• [Exercise directions] The entries below should be set down again exactly, with every picture left out.

------ Given entries

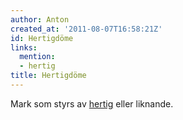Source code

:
 ```yaml
---
author: Anton
created_at: '2011-08-07T16:58:21Z'
id: Hertigdöme
links:
  mention:
  - hertig
title: Hertigdöme
---
```


Mark som styrs av [hertig] eller liknande.

  [hertig]: hertig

------------

• [Result]
Source code

:
 ```yaml
---
author: Anton
created_at: '2011-08-07T16:58:21Z'
id: Hertigdöme
links:
  mention:
  - hertig
title: Hertigdöme
---
```


Mark som styrs av [hertig] eller liknande.

  [hertig]: hertig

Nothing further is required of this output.